Filtering, scanning, and updating data are important operations in databases, and many data structures are used to perform these operations. In real-world situations, it’s important to manage multidimensional data, and the Kd-tree and its variations are popular structures used for this purpose. Various research studies have focused on improving data structures by learning the distribution of data and queries using machine learning models, which has led to the development of learned indexes. A significant challenge with learned multidimensional indexes is that many do not support data update operations, and even when the updates are supported, the time complexity for these operations is often not specified. Due to update operations, the search performance significantly decreases when the distribution of data stored in the data structure becomes skewed.Â
Current structures like Kd-tree, R-tree, and Z-order curves handle multidimensional data using a special sorting technique. In contrast, learned indexes combine machine learning models with traditional ones like B-trees and Bloom Filters to enhance performance by taking advantage of the distribution of data and queries. Although efficient, learned indexes face challenges with data updates, as distribution changes affect accuracy and search efficiency. Multidimensional learned indexes like Flood, Tsunami, Lisa, RLR-tree, and Waffle address this. However, Flood and Tsunami lack update support, and the time complexity of Lisa, RLR-tree, and Waffle remains unexplored.
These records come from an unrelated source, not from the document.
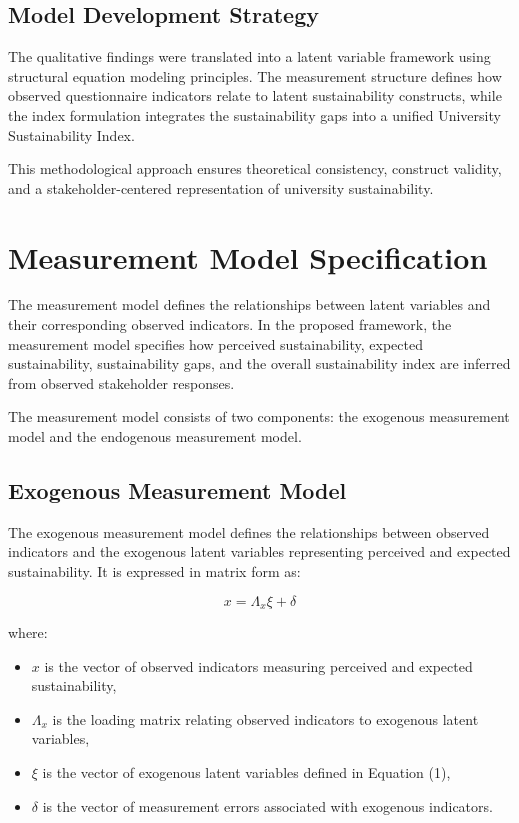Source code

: \documentclass[11pt,a4paper]{article}
\begin{document}
\subsection{Model Development Strategy}

The qualitative findings were translated into a latent variable framework using structural equation modeling principles. The measurement structure defines how observed questionnaire indicators relate to latent sustainability constructs, while the index formulation integrates the sustainability gaps into a unified University Sustainability Index.

This methodological approach ensures theoretical consistency, construct validity, and a stakeholder-centered representation of university sustainability.

\section{Measurement Model Specification}

The measurement model defines the relationships between latent variables and their corresponding observed indicators. In the proposed framework, the measurement model specifies how perceived sustainability, expected sustainability, sustainability gaps, and the overall sustainability index are inferred from observed stakeholder responses.

The measurement model consists of two components: the exogenous measurement model and the endogenous measurement model.

\subsection{Exogenous Measurement Model}

The exogenous measurement model defines the relationships between observed indicators and the exogenous latent variables representing perceived and expected sustainability. It is expressed in matrix form as:

\begin{equation}
x = \Lambda_x \xi + \delta
\end{equation}

where:

\begin{itemize}
\item $x$ is the vector of observed indicators measuring perceived and expected sustainability,
\item $\Lambda_x$ is the loading matrix relating observed indicators to exogenous latent variables,
\item $\xi$ is the vector of exogenous latent variables defined in Equation (1),
\item $\delta$ is the vector of measurement errors associated with exogenous indicators.
\end{itemize}
\end{document}

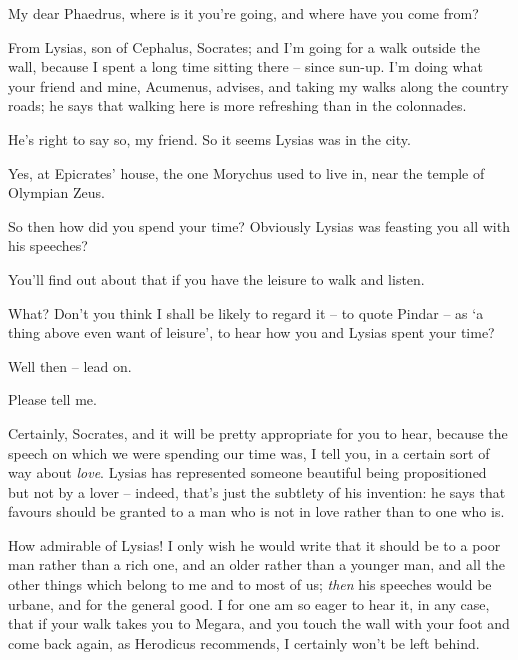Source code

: 
\page[right]

My dear Phaedrus, where is it you're going, and  
where have you come from?

From Lysias, son of
Cephalus, Socrates; and
I'm going for a walk outside the
wall, because I spent a
long time sitting there -- since sun-up. I'm doing what your friend and
 mine, Acumenus,
advises, and taking my walks along the country roads; he says that
walking here is more refreshing than in the colonnades. 

He's right to say so, my friend. So it seems Lysias was in the
city.

Yes, at Epicrates' house, the one Morychus used to live
in, near the temple of
Olympian Zeus. 

So then how did you spend your time? Obviously Lysias was
feasting you all with his
speeches?

You'll find out about that if you have the leisure to walk and
listen.

What? Don't you think I shall be likely to regard it -- to
quote Pindar -- as ‘a
thing above even want of leisure', to  hear how you and Lysias
spent your time?

Well then -- lead on. 

Please tell me.

Certainly, Socrates, and it will be pretty appropriate for you
to hear, because the speech on which we were spending our time was, I
tell you, in a certain sort of way about
{\em love}. 
Lysias has represented someone beautiful being propositioned but not by
a lover -- indeed, that's just the subtlety of his invention: he says
that favours should be
granted to a man who is
not in love rather than to one who is.

How admirable of Lysias! I only wish he would  write
that it should be to a poor man rather than a rich one, and an older
rather than a younger man, and all the other  things which
belong to me and to most of us; {\em then} his speeches would be urbane,
and for the general good.
I for one am so eager to hear it, in any case, that if your walk takes
you to Megara, and you touch the wall with your foot and come back
 again, as Herodicus
recommends, I certainly
won't be left behind.

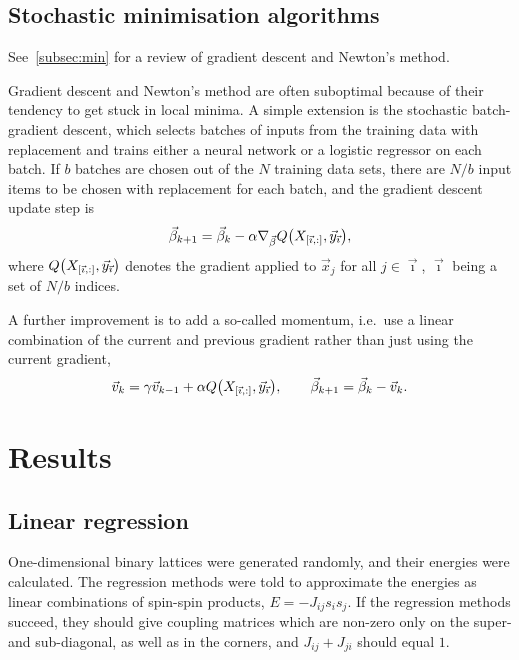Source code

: \documentclass[11pt,british,a4paper]{article}
\numberwithin{equation}{section}
\begin{document}
\subsection{Stochastic minimisation algorithms}
See~\vref{subsec:min} for a review of gradient descent and Newton's method.

Gradient descent and Newton's method are often suboptimal because of their tendency to get stuck in local minima.
A simple extension is the stochastic batch-gradient descent, which selects batches of inputs from the training data with replacement and trains either a neural network or a logistic regressor on each batch. If \(b\) batches are chosen out of the \(N\) training data sets, there are \(N/b\) input items to be chosen with replacement for each batch, and the gradient descent update step is
\begin{equation}
    \vec{\beta}_{k+1} = \vec{\beta}_k - \alpha \nabla_{\vec{\beta}} Q\qty(X_{\qty[\vec{\imath},:]},\vec{y}_{\vec{\imath}}),
\end{equation}
where \(Q\qty(X_{\qty[\vec{\imath},:]},\vec{y}_{\vec{\imath}})\) denotes the gradient applied to \(\vec{x}_j\) for all \(j\in\vec{\imath}\), \(\vec{\imath}\) being a set of \(N/b\) indices.

A further improvement is to add a so-called momentum, i.e.\ use a linear combination of the current and previous gradient rather than just using the current gradient,
\begin{equation}
    \vec{v}_{k} = \gamma \vec{v}_{k-1} + \alpha Q\qty(X_{\qty[\vec{\imath},:]},\vec{y}_{\vec{\imath}}), \qquad
    \vec{\beta}_{k+1} = \vec{\beta}_k - \vec{v}_k.
\end{equation}

\section{Results}
\subsection{Linear regression}\label{subsec:linregresults}
One-dimensional binary lattices were generated randomly, and their energies were calculated.
The regression methods were told to approximate the energies as linear combinations of spin-spin products, \(E=-J_{ij}s_i s_j\).
If the regression methods succeed, they should give coupling matrices which are non-zero only on the super- and sub-diagonal, as well as in the corners, and \(J_{ij} + J_{ji}\) should equal \(1\).
\end{document}
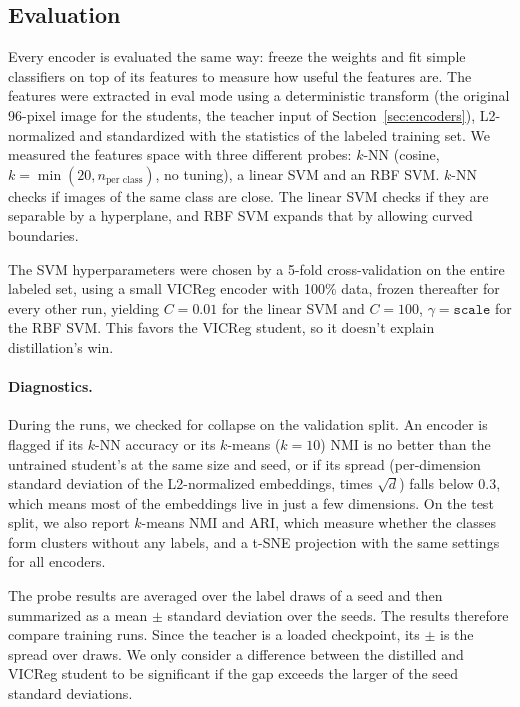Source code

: \documentclass[letterpaper,11pt]{article}
\begin{document}
\subsection{Evaluation}
\label{sec:eval}

Every encoder is evaluated the same way: freeze the weights and fit simple classifiers on top of its features to measure how useful the features are. The features were extracted in eval mode using a deterministic transform (the original 96-pixel image for the students, the teacher input of Section~\ref{sec:encoders}), L2-normalized and standardized with the statistics of the labeled training set. We measured the features space with three different probes: $k$-NN (cosine, $k=\min(20, n_{\text{per class}})$, no tuning), a linear SVM and an RBF SVM. $k$-NN checks if images of the same class are close. The linear SVM checks if they are separable by a hyperplane, and RBF SVM expands that by allowing curved boundaries.

The SVM hyperparameters were chosen by a 5-fold cross-validation on the entire labeled set, using a small VICReg encoder with 100\% data, frozen thereafter for every other run, yielding $C=0.01$ for the linear SVM and $C=100$, $\gamma=\texttt{scale}$ for the RBF SVM. This favors the VICReg student, so it doesn't explain distillation's win. 

\paragraph{Diagnostics.} During the runs, we checked for collapse on the validation split. An encoder is flagged if its $k$-NN accuracy or its $k$-means ($k=10$) NMI is no better than the untrained student's at the same size and seed, or if its spread (per-dimension standard deviation of the L2-normalized embeddings, times $\sqrt d$) falls below 0.3, which means most of the embeddings live in just a few dimensions. On the test split, we also report $k$-means NMI and ARI, which measure whether the classes form clusters without any labels, and a t-SNE projection with the same settings for all encoders. 

The probe results are averaged over the label draws of a seed and then summarized as a mean $\pm$ standard deviation over the seeds. The results therefore compare training runs. Since the teacher is a loaded checkpoint, its $\pm$ is the spread over draws. We only consider a difference between the distilled and VICReg student to be significant if the gap exceeds the larger of the seed standard deviations.
\end{document}
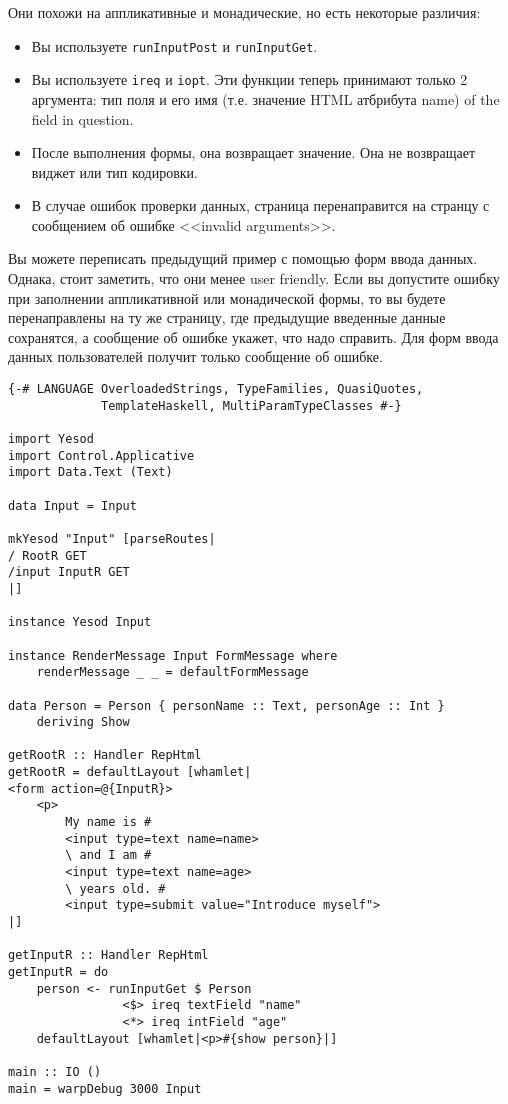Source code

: Они похожи на аппликативные и монадические, но есть некоторые различия:
\begin{itemize}
 \item Вы используете \lstinline'runInputPost' и \lstinline'runInputGet'.
 \item Вы используете \lstinline'ireq' и \lstinline'iopt'. Эти функции теперь 
 принимают только 2 аргумента:
 тип поля и его имя (т.е. значение HTML атбрибута name) of the field in question.
 \item После выполнения формы, она возвращает значение. 
 Она не возвращает виджет или тип кодировки.
 \item В случае ошибок проверки данных, страница перенаправится на странцу 
 с сообщением об ошибке <<invalid arguments>>.
\end{itemize}
Вы можете переписать предыдущий пример с помощью форм ввода данных. Однака, стоит 
заметить, что они менее user friendly. Если вы допустите ошибку при заполнении 
аппликативной или монадической формы, то вы будете перенаправлены на ту же 
страницу, где предыдущие введенные данные сохранятся, а сообщение об ошибке 
укажет, что надо справить. Для форм ввода данных пользователей получит только 
сообщение об ошибке.

\begin{lstlisting}
{-# LANGUAGE OverloadedStrings, TypeFamilies, QuasiQuotes,
             TemplateHaskell, MultiParamTypeClasses #-}

import Yesod
import Control.Applicative
import Data.Text (Text)

data Input = Input

mkYesod "Input" [parseRoutes|
/ RootR GET
/input InputR GET
|]

instance Yesod Input

instance RenderMessage Input FormMessage where
    renderMessage _ _ = defaultFormMessage

data Person = Person { personName :: Text, personAge :: Int }
    deriving Show

getRootR :: Handler RepHtml
getRootR = defaultLayout [whamlet|
<form action=@{InputR}>
    <p>
        My name is #
        <input type=text name=name>
        \ and I am #
        <input type=text name=age>
        \ years old. #
        <input type=submit value="Introduce myself">
|]

getInputR :: Handler RepHtml
getInputR = do
    person <- runInputGet $ Person
                <$> ireq textField "name"
                <*> ireq intField "age"
    defaultLayout [whamlet|<p>#{show person}|]

main :: IO ()
main = warpDebug 3000 Input
\end{lstlisting}

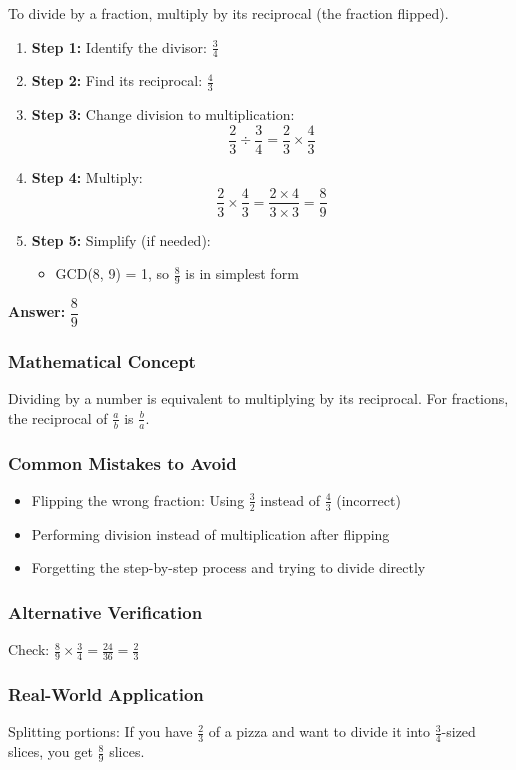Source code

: \documentclass[12pt]{article}
\begin{document}
To divide by a fraction, multiply by its reciprocal (the fraction flipped).

\begin{enumerate}
\item \textbf{Step 1:} Identify the divisor: $\frac{3}{4}$
\item \textbf{Step 2:} Find its reciprocal: $\frac{4}{3}$
\item \textbf{Step 3:} Change division to multiplication:
  \[
  \frac{2}{3} \div \frac{3}{4} = \frac{2}{3} \times \frac{4}{3}
  \]
\item \textbf{Step 4:} Multiply:
  \[
  \frac{2}{3} \times \frac{4}{3} = \frac{2 \times 4}{3 \times 3} = \frac{8}{9}
  \]
\item \textbf{Step 5:} Simplify (if needed):
  \begin{itemize}
  \item GCD(8, 9) = 1, so $\frac{8}{9}$ is in simplest form
  \end{itemize}
\end{enumerate}

\textbf{Answer: } $\dfrac{8}{9}$

\subsubsection*{Mathematical Concept}
Dividing by a number is equivalent to multiplying by its reciprocal. For fractions, the reciprocal of $\frac{a}{b}$ is $\frac{b}{a}$.

\subsubsection*{Common Mistakes to Avoid}
\begin{itemize}
\item Flipping the wrong fraction: Using $\frac{3}{2}$ instead of $\frac{4}{3}$ (incorrect)
\item Performing division instead of multiplication after flipping
\item Forgetting the step-by-step process and trying to divide directly
\end{itemize}

\subsubsection*{Alternative Verification}
Check: $\frac{8}{9} \times \frac{3}{4} = \frac{24}{36} = \frac{2}{3}$ 

\subsubsection*{Real-World Application}
Splitting portions: If you have $\frac{2}{3}$ of a pizza and want to divide it into $\frac{3}{4}$-sized slices, you get $\frac{8}{9}$ slices.
\end{document}
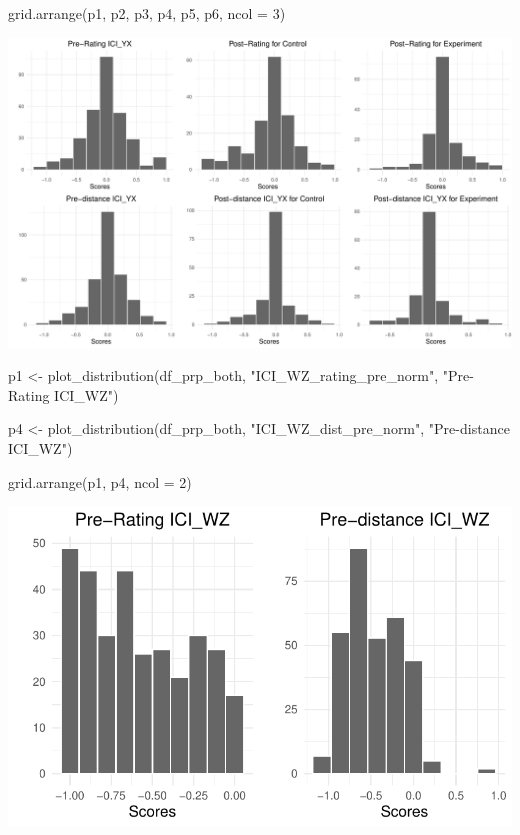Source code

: \documentclass[
  letterpaper,
  DIV=11,
  numbers=noendperiod]{scrartcl}
\newenvironment{Shaded}{\begin{snugshade}}{\end{snugshade}}
\newcommand{\AttributeTok}[1]{\textcolor[rgb]{0.40,0.45,0.13}{#1}}
\newcommand{\DecValTok}[1]{\textcolor[rgb]{0.68,0.00,0.00}{#1}}
\newcommand{\FunctionTok}[1]{\textcolor[rgb]{0.28,0.35,0.67}{#1}}
\newcommand{\NormalTok}[1]{\textcolor[rgb]{0.00,0.23,0.31}{#1}}
\newcommand{\OtherTok}[1]{\textcolor[rgb]{0.00,0.23,0.31}{#1}}
\newcommand{\StringTok}[1]{\textcolor[rgb]{0.13,0.47,0.30}{#1}}
\begin{document}
\begin{Shaded}
\begin{Highlighting}[]
\FunctionTok{grid.arrange}\NormalTok{(p1, p2, p3, p4, p5, p6, }\AttributeTok{ncol =} \DecValTok{3}\NormalTok{)}
\end{Highlighting}
\end{Shaded}

\includegraphics{index_files/figure-pdf/unnamed-chunk-19-1.pdf}

\begin{Shaded}
\begin{Highlighting}[]
\NormalTok{p1 }\OtherTok{\textless{}{-}} \FunctionTok{plot\_distribution}\NormalTok{(df\_prp\_both, }\StringTok{"ICI\_WZ\_rating\_pre\_norm"}\NormalTok{, }\StringTok{"Pre{-}Rating ICI\_WZ"}\NormalTok{)}

\NormalTok{p4 }\OtherTok{\textless{}{-}} \FunctionTok{plot\_distribution}\NormalTok{(df\_prp\_both, }\StringTok{"ICI\_WZ\_dist\_pre\_norm"}\NormalTok{, }\StringTok{"Pre{-}distance ICI\_WZ"}\NormalTok{)}

\FunctionTok{grid.arrange}\NormalTok{(p1, p4, }\AttributeTok{ncol =} \DecValTok{2}\NormalTok{)}
\end{Highlighting}
\end{Shaded}

\includegraphics{index_files/figure-pdf/unnamed-chunk-20-1.pdf}
\end{document}
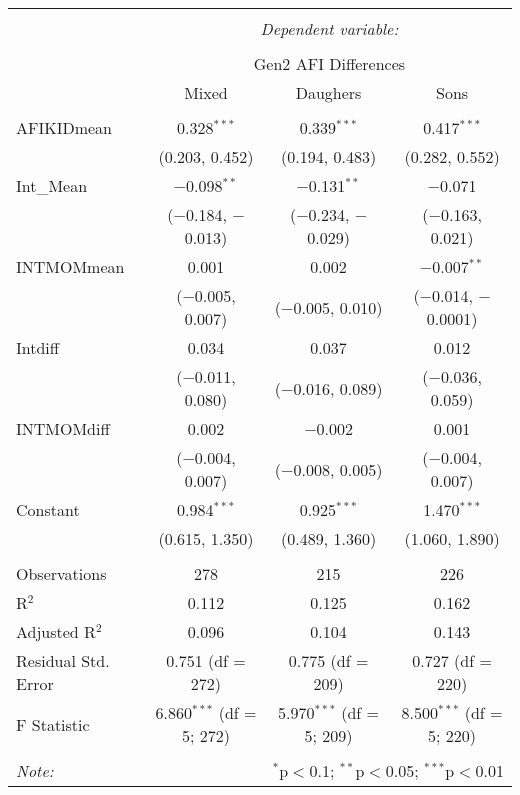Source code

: 
\begingroup 
\small 
\begin{tabular}{@{\extracolsep{1pt}}lccc} 
\\[-1.8ex]\hline 
\hline \\[-1.8ex] 
 & \multicolumn{3}{c}{\textit{Dependent variable:}} \\ 
\cline{2-4} 
\\[-1.8ex] & \multicolumn{3}{c}{Gen2 AFI Differences} \\ 
 & Mixed & Daughers & Sons \\ 
\hline \\[-1.8ex] 
 AFIKIDmean & 0.328$^{***}$ & 0.339$^{***}$ & 0.417$^{***}$ \\ 
  & (0.203, 0.452) & (0.194, 0.483) & (0.282, 0.552) \\ 
  Int\_Mean & $-$0.098$^{**}$ & $-$0.131$^{**}$ & $-$0.071 \\ 
  & ($-$0.184, $-$0.013) & ($-$0.234, $-$0.029) & ($-$0.163, 0.021) \\ 
  INTMOMmean & 0.001 & 0.002 & $-$0.007$^{**}$ \\ 
  & ($-$0.005, 0.007) & ($-$0.005, 0.010) & ($-$0.014, $-$0.0001) \\ 
  Intdiff & 0.034 & 0.037 & 0.012 \\ 
  & ($-$0.011, 0.080) & ($-$0.016, 0.089) & ($-$0.036, 0.059) \\ 
  INTMOMdiff & 0.002 & $-$0.002 & 0.001 \\ 
  & ($-$0.004, 0.007) & ($-$0.008, 0.005) & ($-$0.004, 0.007) \\ 
  Constant & 0.984$^{***}$ & 0.925$^{***}$ & 1.470$^{***}$ \\ 
  & (0.615, 1.350) & (0.489, 1.360) & (1.060, 1.890) \\ 
 \hline \\[-1.8ex] 
Observations & 278 & 215 & 226 \\ 
R$^{2}$ & 0.112 & 0.125 & 0.162 \\ 
Adjusted R$^{2}$ & 0.096 & 0.104 & 0.143 \\ 
Residual Std. Error & 0.751 (df = 272) & 0.775 (df = 209) & 0.727 (df = 220) \\ 
F Statistic & 6.860$^{***}$ (df = 5; 272) & 5.970$^{***}$ (df = 5; 209) & 8.500$^{***}$ (df = 5; 220) \\ 
\hline 
\hline \\[-1.8ex] 
\textit{Note:}  & \multicolumn{3}{r}{$^{*}$p$<$0.1; $^{**}$p$<$0.05; $^{***}$p$<$0.01} \\ 
\end{tabular} 
\endgroup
To mitigate these issues, researchers from The University of Tokyo proposed FlexFlood, a data updating algorithm that ensures fast search even if data distribution changes. It is a flexible variant of Flood that supports efficient data updating by adaptively modifying the internal structure of the existing learned multidimensional index.
FlexFlood maintains fast search performance even when data distribution changes due to updates. It achieves this by dynamically re-partitioning cells: splitting cells with too many vectors, merging cells with too few, or balancing vector counts between neighboring cells. These adjustments require significant data movement, and the algorithm ensures efficiency by amortizing the update cost and proving the overall time complexity of O(DlogN) under certain assumptions. This makes FlexFlood slightly slower than updatable Flood for updates but better suited for maintaining high search speed with skewed data distributions.
Results showed that FlexFlood outperformed SB-Kdtree and R-tree by 1.1 to 2.9 times in update tests but was slightly slower than the updatable Flood, taking up to 2 times longer. FlexFlood performed 3.3 to 10 times better in search queries than the updatable Flood and surpassed SB-Kdtree and R-tree on most datasets. It fell behind R-tree on the Open Street Map dataset but outperformed SB-Kdtree.Â
In conclusion, the proposed FlexFlood supports efficient data updating. The experimental results showed that FlexFlood does not reduce the search speed and has the upper hand over classical data structures. Also, the researchers proved the amortized time complexity of data updating is O(DlogN) under two experimentally valid assumptions. Conversely, FlexFlood does not guarantee optimality regarding the sort dimension and the number of cell divisions after data updates. Therefore, there is scope for further research, and Flexflood can act as the baseline!